Task to complete: Print every record below exactly, minus the pictures.

(Pictures paired with source code)
+ + + +

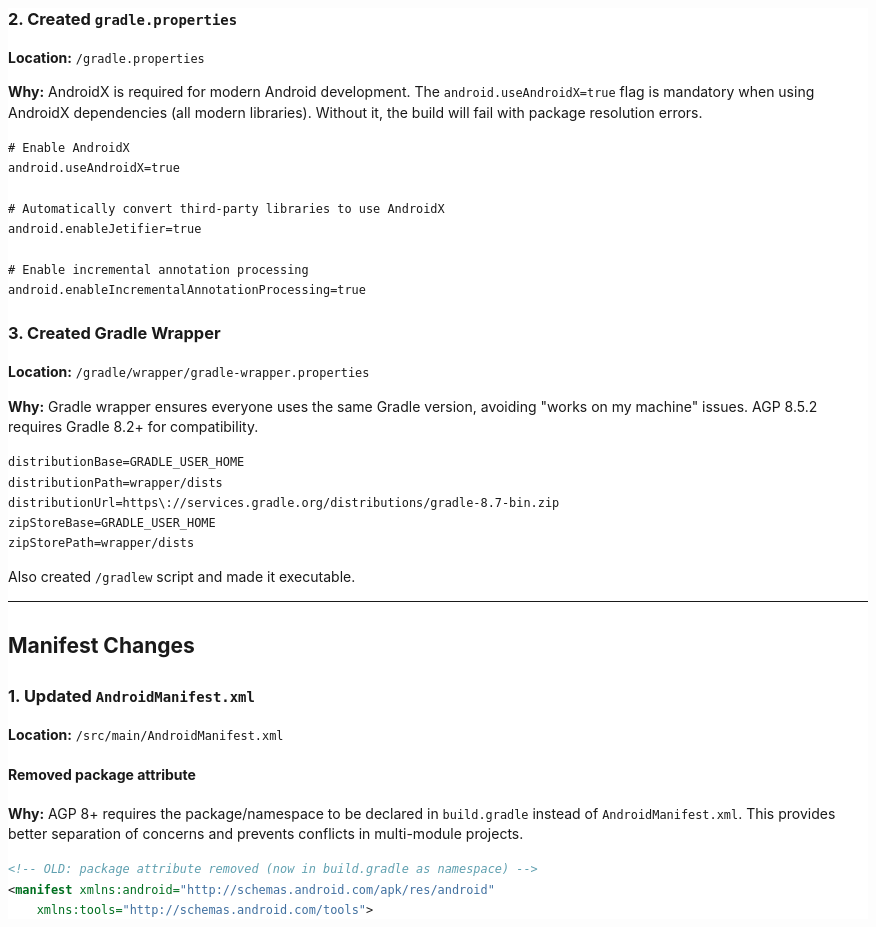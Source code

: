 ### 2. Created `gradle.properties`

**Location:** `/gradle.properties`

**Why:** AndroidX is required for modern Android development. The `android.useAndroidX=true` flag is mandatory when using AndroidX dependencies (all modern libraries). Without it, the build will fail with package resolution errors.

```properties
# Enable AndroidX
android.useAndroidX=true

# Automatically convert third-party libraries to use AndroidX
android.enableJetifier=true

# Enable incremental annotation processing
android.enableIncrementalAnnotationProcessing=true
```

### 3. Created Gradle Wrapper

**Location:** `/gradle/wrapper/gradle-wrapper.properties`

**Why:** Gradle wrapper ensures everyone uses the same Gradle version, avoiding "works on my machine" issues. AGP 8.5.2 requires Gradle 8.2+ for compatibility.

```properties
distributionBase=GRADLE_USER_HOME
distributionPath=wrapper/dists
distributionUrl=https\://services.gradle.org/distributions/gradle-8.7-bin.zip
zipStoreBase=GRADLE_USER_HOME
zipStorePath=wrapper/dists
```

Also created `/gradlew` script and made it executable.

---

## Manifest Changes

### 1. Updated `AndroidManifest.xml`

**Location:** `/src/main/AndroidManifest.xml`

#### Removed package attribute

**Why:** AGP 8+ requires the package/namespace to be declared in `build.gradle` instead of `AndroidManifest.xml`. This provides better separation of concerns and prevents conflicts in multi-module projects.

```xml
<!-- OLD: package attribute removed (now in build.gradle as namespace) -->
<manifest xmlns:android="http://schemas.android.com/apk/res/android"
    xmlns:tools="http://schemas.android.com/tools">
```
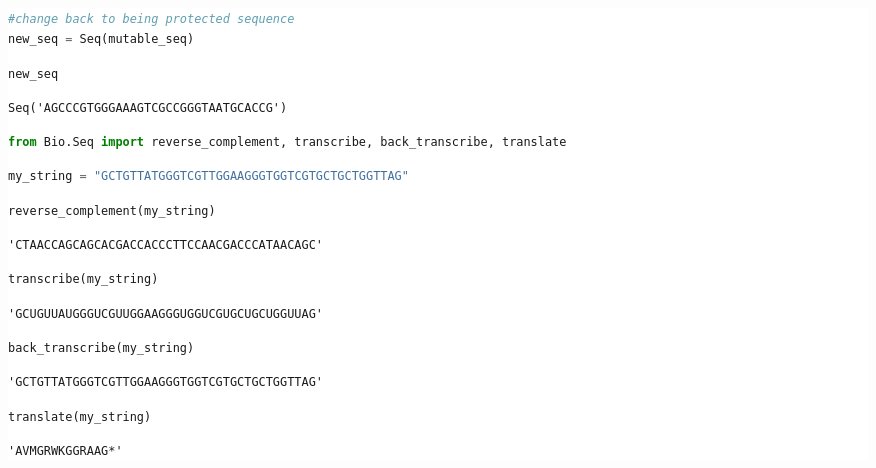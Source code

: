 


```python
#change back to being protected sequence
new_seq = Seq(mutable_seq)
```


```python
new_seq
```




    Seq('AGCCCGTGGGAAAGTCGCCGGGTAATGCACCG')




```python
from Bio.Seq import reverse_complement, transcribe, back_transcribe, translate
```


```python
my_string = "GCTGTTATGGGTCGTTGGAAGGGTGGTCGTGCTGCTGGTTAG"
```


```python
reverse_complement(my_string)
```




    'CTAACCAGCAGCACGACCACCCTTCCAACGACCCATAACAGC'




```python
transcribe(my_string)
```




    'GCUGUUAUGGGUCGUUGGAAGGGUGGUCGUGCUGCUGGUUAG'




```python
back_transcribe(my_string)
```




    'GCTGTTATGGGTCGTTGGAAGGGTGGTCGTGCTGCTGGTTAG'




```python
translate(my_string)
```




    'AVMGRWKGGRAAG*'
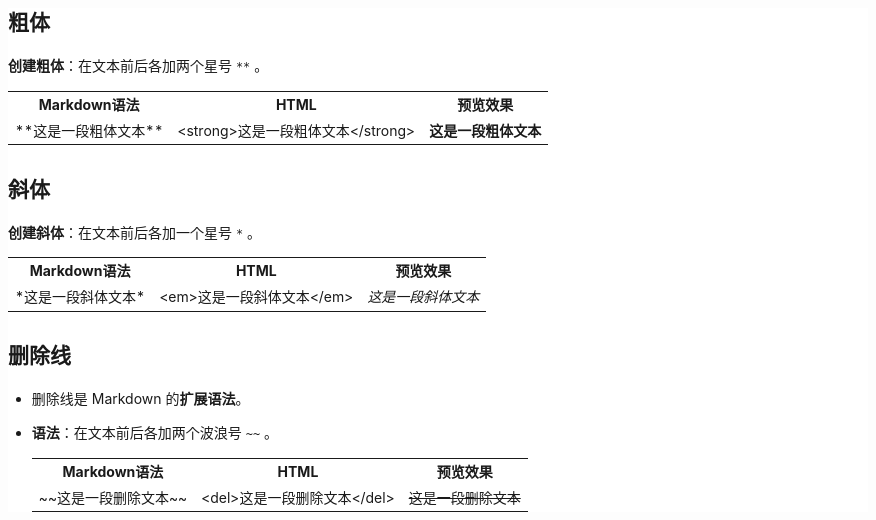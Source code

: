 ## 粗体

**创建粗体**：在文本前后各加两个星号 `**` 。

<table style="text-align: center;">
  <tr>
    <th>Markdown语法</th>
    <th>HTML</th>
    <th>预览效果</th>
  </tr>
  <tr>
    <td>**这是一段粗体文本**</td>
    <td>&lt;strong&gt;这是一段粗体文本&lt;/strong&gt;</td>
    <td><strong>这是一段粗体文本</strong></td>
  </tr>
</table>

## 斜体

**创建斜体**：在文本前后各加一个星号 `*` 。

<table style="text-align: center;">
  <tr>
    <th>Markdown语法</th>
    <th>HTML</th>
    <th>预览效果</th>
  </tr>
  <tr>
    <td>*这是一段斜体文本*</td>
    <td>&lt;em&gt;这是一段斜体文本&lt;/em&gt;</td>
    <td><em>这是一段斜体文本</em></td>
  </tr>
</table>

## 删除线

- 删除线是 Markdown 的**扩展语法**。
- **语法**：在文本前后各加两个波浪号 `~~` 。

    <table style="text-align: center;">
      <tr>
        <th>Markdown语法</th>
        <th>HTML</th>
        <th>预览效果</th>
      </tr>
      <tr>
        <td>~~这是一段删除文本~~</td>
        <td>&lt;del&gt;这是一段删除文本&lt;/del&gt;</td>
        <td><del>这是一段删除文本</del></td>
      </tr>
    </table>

+ + + +

Result of this task:
Source code

: ### 2. Created `gradle.properties`

**Location:** `/gradle.properties`

**Why:** AndroidX is required for modern Android development. The `android.useAndroidX=true` flag is mandatory when using AndroidX dependencies (all modern libraries). Without it, the build will fail with package resolution errors.

```properties
# Enable AndroidX
android.useAndroidX=true

# Automatically convert third-party libraries to use AndroidX
android.enableJetifier=true

# Enable incremental annotation processing
android.enableIncrementalAnnotationProcessing=true
```

### 3. Created Gradle Wrapper

**Location:** `/gradle/wrapper/gradle-wrapper.properties`

**Why:** Gradle wrapper ensures everyone uses the same Gradle version, avoiding "works on my machine" issues. AGP 8.5.2 requires Gradle 8.2+ for compatibility.

```properties
distributionBase=GRADLE_USER_HOME
distributionPath=wrapper/dists
distributionUrl=https\://services.gradle.org/distributions/gradle-8.7-bin.zip
zipStoreBase=GRADLE_USER_HOME
zipStorePath=wrapper/dists
```

Also created `/gradlew` script and made it executable.

---

## Manifest Changes

### 1. Updated `AndroidManifest.xml`

**Location:** `/src/main/AndroidManifest.xml`

#### Removed package attribute

**Why:** AGP 8+ requires the package/namespace to be declared in `build.gradle` instead of `AndroidManifest.xml`. This provides better separation of concerns and prevents conflicts in multi-module projects.

```xml
<!-- OLD: package attribute removed (now in build.gradle as namespace) -->
<manifest xmlns:android="http://schemas.android.com/apk/res/android"
    xmlns:tools="http://schemas.android.com/tools">
```
Source code

: 


```python
#change back to being protected sequence
new_seq = Seq(mutable_seq)
```


```python
new_seq
```




    Seq('AGCCCGTGGGAAAGTCGCCGGGTAATGCACCG')




```python
from Bio.Seq import reverse_complement, transcribe, back_transcribe, translate
```


```python
my_string = "GCTGTTATGGGTCGTTGGAAGGGTGGTCGTGCTGCTGGTTAG"
```


```python
reverse_complement(my_string)
```




    'CTAACCAGCAGCACGACCACCCTTCCAACGACCCATAACAGC'




```python
transcribe(my_string)
```




    'GCUGUUAUGGGUCGUUGGAAGGGUGGUCGUGCUGCUGGUUAG'




```python
back_transcribe(my_string)
```




    'GCTGTTATGGGTCGTTGGAAGGGTGGTCGTGCTGCTGGTTAG'




```python
translate(my_string)
```




    'AVMGRWKGGRAAG*'
Source code

: ## 粗体

**创建粗体**：在文本前后各加两个星号 `**` 。

<table style="text-align: center;">
  <tr>
    <th>Markdown语法</th>
    <th>HTML</th>
    <th>预览效果</th>
  </tr>
  <tr>
    <td>**这是一段粗体文本**</td>
    <td>&lt;strong&gt;这是一段粗体文本&lt;/strong&gt;</td>
    <td><strong>这是一段粗体文本</strong></td>
  </tr>
</table>

## 斜体

**创建斜体**：在文本前后各加一个星号 `*` 。

<table style="text-align: center;">
  <tr>
    <th>Markdown语法</th>
    <th>HTML</th>
    <th>预览效果</th>
  </tr>
  <tr>
    <td>*这是一段斜体文本*</td>
    <td>&lt;em&gt;这是一段斜体文本&lt;/em&gt;</td>
    <td><em>这是一段斜体文本</em></td>
  </tr>
</table>

## 删除线

- 删除线是 Markdown 的**扩展语法**。
- **语法**：在文本前后各加两个波浪号 `~~` 。

    <table style="text-align: center;">
      <tr>
        <th>Markdown语法</th>
        <th>HTML</th>
        <th>预览效果</th>
      </tr>
      <tr>
        <td>~~这是一段删除文本~~</td>
        <td>&lt;del&gt;这是一段删除文本&lt;/del&gt;</td>
        <td><del>这是一段删除文本</del></td>
      </tr>
    </table>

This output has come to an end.